The Australian economy has defied expectations of a dramatic slow-down in the first three months of 2008 to post a GDP growth rate of 0.6% for the March quarter.
The 0.6% quarterly GDP result, although below that achieved during peak boom times in 2006 and 2007, is well above market expectations of a 0.3% rise.
It equates to an annual growth rate of 3.6% seasonally adjusted, a relatively strong result given the numerous interest rate rises the Reserve Bank of Australia imposed before and during the March quarter in an attempt to slow growth.
Even more worryingly for the RBA, real net national disposable income – a key measure of consumer demand in the economy – grew by 1.1% in the March quarter and 4.2% for the year, a figure that will have to come down if the inflation problem is to be resolved.
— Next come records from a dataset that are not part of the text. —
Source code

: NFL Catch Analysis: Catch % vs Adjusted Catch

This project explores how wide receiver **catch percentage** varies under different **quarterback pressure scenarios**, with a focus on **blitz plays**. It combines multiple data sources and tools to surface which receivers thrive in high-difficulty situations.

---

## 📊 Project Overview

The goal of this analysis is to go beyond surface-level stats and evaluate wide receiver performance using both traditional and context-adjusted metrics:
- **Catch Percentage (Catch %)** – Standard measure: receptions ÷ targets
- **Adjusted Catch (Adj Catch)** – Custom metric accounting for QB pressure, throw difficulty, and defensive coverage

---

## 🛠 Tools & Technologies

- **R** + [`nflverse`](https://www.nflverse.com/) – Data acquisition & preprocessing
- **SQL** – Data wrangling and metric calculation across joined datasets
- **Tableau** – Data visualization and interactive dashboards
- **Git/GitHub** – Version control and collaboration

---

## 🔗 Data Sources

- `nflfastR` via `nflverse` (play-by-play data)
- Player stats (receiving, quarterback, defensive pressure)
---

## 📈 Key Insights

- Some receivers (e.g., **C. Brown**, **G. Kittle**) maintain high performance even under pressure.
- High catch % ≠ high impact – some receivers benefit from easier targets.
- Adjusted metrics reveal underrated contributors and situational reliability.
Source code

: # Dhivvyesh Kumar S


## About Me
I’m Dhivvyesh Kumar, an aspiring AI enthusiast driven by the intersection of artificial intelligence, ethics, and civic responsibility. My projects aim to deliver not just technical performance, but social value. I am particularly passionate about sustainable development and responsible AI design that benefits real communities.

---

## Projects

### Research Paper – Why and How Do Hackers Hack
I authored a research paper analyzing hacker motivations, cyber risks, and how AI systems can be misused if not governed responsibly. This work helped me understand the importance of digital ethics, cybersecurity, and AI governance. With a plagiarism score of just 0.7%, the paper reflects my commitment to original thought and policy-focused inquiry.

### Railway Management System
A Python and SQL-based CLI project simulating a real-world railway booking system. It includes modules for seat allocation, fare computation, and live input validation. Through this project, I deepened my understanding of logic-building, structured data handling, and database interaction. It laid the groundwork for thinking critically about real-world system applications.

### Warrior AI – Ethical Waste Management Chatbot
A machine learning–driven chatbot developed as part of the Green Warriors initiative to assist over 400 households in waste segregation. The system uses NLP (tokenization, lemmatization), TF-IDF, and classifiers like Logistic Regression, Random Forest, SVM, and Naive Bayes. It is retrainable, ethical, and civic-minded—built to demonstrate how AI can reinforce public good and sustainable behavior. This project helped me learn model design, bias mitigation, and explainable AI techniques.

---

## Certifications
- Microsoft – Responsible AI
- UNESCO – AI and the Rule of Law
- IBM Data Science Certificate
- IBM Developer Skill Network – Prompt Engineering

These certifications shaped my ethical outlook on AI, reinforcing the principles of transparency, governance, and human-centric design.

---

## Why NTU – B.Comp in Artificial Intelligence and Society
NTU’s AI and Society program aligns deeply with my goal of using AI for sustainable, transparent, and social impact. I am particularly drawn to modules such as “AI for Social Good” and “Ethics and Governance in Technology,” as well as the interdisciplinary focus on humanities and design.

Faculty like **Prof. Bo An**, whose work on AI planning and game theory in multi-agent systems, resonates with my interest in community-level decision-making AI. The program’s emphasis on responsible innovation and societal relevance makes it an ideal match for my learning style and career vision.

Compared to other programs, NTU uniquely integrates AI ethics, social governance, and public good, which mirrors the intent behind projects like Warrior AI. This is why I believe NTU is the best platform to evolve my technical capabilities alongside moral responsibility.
All components of domestic demand were stronger than expected, with household consumption up by 0.7%, business investment up 1.6% and government spending up 1.4%.
ANZ economist Riki Polygenis says today’s result suggests the RBA will have to lift rates again this year.
“It is now extremely unlikely that the RBA’s forecast of non-farm GDP slowing to 1.75% year-on-year by the end of 2008 will be met,” Polygenis says
“The RBA has repeatedly warned that ‘should demand not slow as expected’ then their policy stance would need to be reviewed. This has now occurred and today’s figures support our view that the cash rate has not yet reached a peak in 2008,” she says.
There were also mixed results in today’s Australian Industry Group-Commonwealth Bank Performance of Services index, which rebounded from last month’s fall to lift 2.4 points in May. However, the fact that the index is at 49.7, below the 50 point line between growth and contraction, shows the services sector is still in decline.
On the markets today, the S&P/ASX200 has defied a weak US lead to be up 0.3% on yesterday’s close to 5592.9, while the Australian dollar is trading at US95.58c – and likely to go higher on today’s GDP result.